**Task statement**
In the records that follow, the lines from the one containing "- Spring Data JPA" to the one containing "### ▶️ Executar com", inclusive, are to be given again exactly.

**Supplied entries**

★ ★ ★ ★ ★ ★ ★

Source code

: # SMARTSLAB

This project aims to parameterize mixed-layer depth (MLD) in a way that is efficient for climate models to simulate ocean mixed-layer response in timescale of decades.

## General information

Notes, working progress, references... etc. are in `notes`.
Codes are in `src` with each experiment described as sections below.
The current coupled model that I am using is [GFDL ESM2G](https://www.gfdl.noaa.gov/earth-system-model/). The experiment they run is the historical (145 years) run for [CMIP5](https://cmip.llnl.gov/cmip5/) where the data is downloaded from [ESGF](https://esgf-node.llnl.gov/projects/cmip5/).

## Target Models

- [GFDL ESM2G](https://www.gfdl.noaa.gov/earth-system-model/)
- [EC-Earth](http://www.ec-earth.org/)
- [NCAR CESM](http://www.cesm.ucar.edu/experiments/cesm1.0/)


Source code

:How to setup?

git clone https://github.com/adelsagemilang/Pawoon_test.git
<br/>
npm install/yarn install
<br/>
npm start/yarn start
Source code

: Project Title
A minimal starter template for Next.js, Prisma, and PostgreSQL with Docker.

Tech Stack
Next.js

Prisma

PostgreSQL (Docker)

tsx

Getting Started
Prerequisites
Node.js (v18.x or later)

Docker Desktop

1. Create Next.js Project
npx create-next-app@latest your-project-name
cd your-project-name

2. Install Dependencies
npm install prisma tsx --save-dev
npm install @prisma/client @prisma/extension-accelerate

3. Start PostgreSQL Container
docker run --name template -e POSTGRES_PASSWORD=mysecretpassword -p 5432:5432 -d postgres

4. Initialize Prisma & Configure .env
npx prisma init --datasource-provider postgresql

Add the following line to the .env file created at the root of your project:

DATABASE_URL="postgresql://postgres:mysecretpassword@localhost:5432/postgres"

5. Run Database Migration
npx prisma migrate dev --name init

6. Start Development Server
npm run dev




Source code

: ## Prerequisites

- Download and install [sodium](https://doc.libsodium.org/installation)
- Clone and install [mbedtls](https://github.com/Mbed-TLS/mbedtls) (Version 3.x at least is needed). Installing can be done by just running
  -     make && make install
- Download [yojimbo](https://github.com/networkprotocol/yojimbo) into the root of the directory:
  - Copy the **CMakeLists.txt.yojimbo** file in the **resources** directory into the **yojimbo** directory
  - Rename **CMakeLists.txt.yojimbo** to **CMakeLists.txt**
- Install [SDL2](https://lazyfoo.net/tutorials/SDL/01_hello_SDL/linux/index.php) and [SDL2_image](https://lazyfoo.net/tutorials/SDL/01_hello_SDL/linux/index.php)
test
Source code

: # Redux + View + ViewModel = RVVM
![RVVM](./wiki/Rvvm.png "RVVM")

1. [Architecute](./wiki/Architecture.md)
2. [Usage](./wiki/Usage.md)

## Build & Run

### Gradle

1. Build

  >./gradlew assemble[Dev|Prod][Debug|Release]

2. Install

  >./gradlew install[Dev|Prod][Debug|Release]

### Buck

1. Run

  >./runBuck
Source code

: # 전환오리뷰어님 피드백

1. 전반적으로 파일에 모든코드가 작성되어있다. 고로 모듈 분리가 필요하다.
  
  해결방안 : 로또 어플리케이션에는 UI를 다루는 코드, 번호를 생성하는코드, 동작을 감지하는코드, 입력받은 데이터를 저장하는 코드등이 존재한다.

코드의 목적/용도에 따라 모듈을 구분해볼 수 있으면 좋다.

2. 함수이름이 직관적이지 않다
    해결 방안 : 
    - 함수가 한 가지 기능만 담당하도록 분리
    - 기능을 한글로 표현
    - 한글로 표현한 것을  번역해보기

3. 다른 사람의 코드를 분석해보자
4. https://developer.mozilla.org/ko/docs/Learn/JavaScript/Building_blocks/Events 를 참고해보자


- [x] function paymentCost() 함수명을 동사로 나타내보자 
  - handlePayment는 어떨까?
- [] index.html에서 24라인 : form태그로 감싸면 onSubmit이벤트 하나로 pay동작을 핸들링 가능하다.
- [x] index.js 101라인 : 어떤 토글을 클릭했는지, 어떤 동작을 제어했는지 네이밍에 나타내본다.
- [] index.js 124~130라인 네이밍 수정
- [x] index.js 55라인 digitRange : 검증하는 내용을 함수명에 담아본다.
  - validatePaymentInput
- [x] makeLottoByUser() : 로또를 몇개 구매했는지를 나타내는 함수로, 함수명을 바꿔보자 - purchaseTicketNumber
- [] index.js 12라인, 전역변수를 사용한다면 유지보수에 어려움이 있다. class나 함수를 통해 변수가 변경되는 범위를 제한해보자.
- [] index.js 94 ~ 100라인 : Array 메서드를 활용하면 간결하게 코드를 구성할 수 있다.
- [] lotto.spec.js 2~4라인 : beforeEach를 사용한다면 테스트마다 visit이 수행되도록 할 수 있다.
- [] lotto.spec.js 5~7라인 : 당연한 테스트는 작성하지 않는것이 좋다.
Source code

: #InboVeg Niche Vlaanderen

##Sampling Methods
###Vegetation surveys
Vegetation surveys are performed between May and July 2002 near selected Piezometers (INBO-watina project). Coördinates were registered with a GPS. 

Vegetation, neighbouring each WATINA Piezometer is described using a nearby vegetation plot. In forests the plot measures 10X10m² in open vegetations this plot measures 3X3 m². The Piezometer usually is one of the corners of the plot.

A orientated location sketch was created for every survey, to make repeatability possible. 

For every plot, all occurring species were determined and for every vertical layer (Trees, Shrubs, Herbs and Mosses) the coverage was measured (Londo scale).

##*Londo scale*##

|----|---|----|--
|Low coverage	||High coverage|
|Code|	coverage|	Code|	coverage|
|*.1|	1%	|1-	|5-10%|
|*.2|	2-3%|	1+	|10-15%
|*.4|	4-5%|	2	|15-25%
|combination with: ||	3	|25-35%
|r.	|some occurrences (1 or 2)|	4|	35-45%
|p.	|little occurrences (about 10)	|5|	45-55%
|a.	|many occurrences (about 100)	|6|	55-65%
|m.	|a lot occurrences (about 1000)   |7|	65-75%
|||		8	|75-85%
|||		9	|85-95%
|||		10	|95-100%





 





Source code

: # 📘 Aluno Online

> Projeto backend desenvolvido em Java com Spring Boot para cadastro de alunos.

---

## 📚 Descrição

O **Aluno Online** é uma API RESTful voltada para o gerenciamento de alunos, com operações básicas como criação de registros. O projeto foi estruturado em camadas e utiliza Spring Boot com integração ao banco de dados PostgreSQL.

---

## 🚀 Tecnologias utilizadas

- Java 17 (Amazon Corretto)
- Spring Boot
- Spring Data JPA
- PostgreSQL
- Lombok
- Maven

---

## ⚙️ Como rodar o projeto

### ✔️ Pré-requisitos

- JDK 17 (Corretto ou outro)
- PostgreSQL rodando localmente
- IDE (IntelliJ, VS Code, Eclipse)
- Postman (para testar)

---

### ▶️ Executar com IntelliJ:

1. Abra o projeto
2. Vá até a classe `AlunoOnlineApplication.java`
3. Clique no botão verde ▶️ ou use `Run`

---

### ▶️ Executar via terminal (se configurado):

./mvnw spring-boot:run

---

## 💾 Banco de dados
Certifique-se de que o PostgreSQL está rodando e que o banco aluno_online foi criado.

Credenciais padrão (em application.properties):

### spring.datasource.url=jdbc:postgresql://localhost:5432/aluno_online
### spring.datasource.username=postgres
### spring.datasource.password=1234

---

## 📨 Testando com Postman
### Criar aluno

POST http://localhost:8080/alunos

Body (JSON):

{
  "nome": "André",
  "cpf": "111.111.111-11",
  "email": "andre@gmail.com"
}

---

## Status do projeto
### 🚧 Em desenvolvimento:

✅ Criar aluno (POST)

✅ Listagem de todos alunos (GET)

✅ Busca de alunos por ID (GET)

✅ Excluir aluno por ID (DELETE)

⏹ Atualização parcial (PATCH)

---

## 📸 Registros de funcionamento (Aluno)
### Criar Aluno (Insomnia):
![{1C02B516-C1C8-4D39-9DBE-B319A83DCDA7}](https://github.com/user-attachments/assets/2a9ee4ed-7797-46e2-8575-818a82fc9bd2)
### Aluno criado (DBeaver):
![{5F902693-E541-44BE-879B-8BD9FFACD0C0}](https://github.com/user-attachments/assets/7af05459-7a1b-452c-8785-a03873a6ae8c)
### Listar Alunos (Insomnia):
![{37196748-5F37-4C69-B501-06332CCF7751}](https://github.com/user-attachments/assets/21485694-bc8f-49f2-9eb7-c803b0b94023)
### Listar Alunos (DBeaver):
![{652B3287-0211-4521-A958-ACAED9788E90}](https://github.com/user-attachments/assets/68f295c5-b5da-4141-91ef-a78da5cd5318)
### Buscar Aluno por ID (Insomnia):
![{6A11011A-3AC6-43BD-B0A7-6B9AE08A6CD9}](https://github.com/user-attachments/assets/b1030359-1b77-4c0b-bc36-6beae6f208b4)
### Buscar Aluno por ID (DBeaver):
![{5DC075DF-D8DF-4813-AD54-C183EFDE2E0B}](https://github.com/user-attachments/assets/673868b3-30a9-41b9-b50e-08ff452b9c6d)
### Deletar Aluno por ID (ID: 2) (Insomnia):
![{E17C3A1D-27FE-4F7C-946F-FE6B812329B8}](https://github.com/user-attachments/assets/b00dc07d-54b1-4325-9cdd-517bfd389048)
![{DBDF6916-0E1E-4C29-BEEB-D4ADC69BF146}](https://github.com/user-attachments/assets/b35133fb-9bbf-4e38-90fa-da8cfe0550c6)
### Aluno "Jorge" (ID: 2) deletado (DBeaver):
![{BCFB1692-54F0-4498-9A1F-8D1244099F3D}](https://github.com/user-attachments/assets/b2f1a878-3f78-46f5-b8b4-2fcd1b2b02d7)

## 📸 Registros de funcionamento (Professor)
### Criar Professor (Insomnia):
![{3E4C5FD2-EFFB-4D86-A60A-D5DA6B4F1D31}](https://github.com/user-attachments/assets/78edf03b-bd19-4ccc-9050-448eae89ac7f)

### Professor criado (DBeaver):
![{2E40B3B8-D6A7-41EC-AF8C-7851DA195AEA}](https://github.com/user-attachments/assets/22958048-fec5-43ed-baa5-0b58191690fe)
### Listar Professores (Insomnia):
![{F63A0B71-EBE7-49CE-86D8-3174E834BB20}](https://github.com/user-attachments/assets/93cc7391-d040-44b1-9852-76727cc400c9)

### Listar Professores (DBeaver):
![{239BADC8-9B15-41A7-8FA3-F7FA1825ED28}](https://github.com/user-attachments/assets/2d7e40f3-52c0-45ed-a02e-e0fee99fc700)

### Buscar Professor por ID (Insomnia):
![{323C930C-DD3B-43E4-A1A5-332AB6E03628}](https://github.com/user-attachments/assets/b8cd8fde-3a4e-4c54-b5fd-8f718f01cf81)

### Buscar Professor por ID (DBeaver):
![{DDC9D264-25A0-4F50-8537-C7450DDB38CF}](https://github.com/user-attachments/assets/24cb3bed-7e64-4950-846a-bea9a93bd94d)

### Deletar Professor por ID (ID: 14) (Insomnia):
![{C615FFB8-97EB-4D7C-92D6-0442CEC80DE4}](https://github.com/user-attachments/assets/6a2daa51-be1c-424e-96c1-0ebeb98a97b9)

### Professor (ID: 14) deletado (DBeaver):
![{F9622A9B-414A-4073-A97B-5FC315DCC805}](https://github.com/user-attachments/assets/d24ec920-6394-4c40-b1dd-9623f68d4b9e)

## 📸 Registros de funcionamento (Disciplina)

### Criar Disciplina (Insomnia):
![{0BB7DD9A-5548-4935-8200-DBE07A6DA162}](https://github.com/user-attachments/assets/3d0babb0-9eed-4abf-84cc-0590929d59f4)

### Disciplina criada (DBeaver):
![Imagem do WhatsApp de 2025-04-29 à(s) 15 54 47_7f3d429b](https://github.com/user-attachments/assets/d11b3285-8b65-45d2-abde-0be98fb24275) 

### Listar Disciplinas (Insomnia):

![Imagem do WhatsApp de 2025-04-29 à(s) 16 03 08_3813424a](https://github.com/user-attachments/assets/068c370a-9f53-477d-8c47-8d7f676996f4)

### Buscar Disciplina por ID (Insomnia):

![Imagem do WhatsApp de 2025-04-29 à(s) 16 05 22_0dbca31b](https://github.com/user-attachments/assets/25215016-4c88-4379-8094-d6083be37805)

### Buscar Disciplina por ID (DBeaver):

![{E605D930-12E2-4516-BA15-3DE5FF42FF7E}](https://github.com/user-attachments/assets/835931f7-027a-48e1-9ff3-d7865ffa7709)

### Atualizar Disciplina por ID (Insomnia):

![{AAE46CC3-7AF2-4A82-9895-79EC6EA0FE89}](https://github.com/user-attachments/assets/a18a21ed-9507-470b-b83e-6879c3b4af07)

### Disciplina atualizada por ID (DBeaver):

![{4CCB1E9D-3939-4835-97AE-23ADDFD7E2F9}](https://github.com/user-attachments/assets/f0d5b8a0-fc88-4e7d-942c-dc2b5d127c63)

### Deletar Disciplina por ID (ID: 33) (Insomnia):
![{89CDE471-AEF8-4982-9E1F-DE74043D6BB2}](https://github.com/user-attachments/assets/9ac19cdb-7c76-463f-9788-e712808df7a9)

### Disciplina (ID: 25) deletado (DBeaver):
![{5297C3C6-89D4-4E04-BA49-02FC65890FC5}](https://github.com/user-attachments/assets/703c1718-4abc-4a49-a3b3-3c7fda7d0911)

★ ★ ★ ★ ★ ★ ★

**Solution**
- Spring Data JPA
- PostgreSQL
- Lombok
- Maven

---

## ⚙️ Como rodar o projeto

### ✔️ Pré-requisitos

- JDK 17 (Corretto ou outro)
- PostgreSQL rodando localmente
- IDE (IntelliJ, VS Code, Eclipse)
- Postman (para testar)

---

### ▶️ Executar com IntelliJ:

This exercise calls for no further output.